Ringaryd estuvo toda la tarde azotada por una tormenta. Los aguaceros llegaban uno tras otro, con breves intervalos en que lucía el sol.
Por fin llegó la noche. El temporal se había desplazado hacia las montañas y había comenzado a soplar el viento.
Aquella noche, Jonás estaba solo en la quinta Selanderschen. David y Annika habían ido juntos a una fiesta a la que no iban chicos ni chicas de la edad de Jonás. Pero a Jonás no le importó, tenía preocupaciones más importantes que una fiesta. Estaba sentado junto a las plantas, en el cuarto donde el viejo reloj seguía golpeando los oídos con su tictac, y marcando las horas con sus asmáticas campanadas. Estaba al lado de una vela casi consumida y tenía en la mano la fotocopia de la confesión de Petrus Wiik. La leía una y otra vez. Casi se la sabía de memoria. ¿No se ocultaba algo tras ella?
Jonás respiró profundamente y se concentró ¡Estaba a punto de descubrir algo! ¿No era una pista misteriosa lo que acababa de entrever?
¡Claro que lo era! ¡Ahora lo sabía con seguridad! ¡Petrus Wiik se había delatado en un punto!
Jonás no pudo seguir sentado. Se levantó y paseó nervioso por el cuarto. Masticaba regaliz mientras pensaba.
¿Cómo podía asegurarse? ¿Cómo debía actuar? En aquel momento empezaron a temblar los cristales de las ventanas. Pasó el tren de la noche, y todos los objetos del cuarto empezaron a tintinear, a temblar y balancearse, como siempre. La llama de la vela osciló.
Cuando el tren pasó, Jonás sabía ya lo que tenía que hacer. Se dirigió al teléfono y llamó al pastor Lindroth.
—Aquí, Jonás Berglund —dijo—. ¿Puedo hablar un momento con usted?
Lindroth no puso inconvenientes. Si quería, podía ir enseguida.

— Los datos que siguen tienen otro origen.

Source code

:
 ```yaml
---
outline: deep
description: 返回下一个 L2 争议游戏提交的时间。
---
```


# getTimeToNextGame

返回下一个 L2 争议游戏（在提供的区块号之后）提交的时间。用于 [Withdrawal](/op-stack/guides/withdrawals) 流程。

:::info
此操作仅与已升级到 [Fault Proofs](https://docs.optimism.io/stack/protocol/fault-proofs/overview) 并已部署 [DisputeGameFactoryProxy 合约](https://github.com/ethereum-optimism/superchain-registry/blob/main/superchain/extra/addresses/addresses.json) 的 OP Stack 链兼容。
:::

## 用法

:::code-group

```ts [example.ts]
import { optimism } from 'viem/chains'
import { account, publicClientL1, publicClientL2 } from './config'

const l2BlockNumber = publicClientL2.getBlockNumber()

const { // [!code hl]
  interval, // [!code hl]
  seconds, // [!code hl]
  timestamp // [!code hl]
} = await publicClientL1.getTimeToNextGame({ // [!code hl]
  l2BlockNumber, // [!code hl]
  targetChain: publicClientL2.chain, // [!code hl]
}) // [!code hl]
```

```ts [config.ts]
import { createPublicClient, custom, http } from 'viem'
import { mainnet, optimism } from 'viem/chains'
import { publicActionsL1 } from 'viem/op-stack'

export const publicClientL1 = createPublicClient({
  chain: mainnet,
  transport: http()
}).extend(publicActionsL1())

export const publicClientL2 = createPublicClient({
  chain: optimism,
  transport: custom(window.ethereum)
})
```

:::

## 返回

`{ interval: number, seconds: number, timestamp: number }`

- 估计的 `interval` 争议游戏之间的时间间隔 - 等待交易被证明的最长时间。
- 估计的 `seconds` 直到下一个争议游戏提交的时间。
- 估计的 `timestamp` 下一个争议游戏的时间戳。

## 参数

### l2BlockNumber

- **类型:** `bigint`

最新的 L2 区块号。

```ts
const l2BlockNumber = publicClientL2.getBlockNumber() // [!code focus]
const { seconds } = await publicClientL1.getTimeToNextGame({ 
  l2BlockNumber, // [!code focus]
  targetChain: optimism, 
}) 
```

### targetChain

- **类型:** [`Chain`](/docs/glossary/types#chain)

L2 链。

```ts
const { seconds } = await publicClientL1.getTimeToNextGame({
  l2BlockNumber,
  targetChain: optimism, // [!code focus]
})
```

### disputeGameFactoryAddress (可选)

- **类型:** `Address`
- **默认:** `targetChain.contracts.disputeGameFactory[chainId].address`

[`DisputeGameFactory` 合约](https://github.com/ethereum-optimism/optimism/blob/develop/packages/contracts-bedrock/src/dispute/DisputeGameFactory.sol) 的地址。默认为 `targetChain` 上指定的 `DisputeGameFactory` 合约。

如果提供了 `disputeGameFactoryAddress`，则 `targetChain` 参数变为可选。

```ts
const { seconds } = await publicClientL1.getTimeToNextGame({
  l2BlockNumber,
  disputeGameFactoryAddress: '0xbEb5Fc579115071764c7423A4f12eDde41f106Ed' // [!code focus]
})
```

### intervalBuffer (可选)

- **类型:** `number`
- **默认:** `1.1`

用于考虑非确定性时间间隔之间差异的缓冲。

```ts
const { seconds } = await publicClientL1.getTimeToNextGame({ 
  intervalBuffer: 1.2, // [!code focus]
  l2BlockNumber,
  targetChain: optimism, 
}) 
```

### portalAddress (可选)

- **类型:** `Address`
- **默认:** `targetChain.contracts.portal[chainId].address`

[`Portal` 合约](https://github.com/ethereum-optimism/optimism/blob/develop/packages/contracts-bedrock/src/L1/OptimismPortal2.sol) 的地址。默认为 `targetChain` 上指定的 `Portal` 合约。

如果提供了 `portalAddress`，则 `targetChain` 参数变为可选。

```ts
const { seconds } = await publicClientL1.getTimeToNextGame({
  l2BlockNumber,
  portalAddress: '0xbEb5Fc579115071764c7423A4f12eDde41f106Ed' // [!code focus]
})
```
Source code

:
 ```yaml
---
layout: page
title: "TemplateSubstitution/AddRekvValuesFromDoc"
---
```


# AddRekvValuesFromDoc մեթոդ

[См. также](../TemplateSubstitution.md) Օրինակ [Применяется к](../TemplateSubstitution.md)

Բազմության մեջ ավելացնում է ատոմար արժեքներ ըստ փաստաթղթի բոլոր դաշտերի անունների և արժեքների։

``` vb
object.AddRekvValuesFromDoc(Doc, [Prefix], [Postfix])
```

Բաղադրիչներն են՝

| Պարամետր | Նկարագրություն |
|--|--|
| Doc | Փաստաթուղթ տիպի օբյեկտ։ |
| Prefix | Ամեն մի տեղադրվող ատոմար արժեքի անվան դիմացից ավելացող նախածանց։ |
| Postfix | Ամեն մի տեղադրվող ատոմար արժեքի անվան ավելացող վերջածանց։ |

En el mismo instante en que Jonás colgaba el auricular, la llama osciló de nuevo y se apagó. Se había consumido, y el muchacho tuvo que ir a tientas hasta la puerta.
Al salir, notó que el viento soplaba con más fuerza que antes. Las nubes volaban por el cielo. Las copas de los árboles se balanceaban, y alargaban sus sombras, que parecían arrastrarse por el suelo. En la naturaleza latían una fuerza y una tensión que coincidían perfectamente con el ánimo de Jonás.
Por fin llegó a la casa parroquial. En el momento en que se bajaba de la bicicleta, Lindroth abrió la puerta.
—¡Date prisa! Si no, te llevará el viento —le gritó Lindroth.
Jonás entró rápidamente.
—¿Podemos hablar aquí sin que nadie nos moleste? —preguntó el chico mirando detenidamente a su alrededor.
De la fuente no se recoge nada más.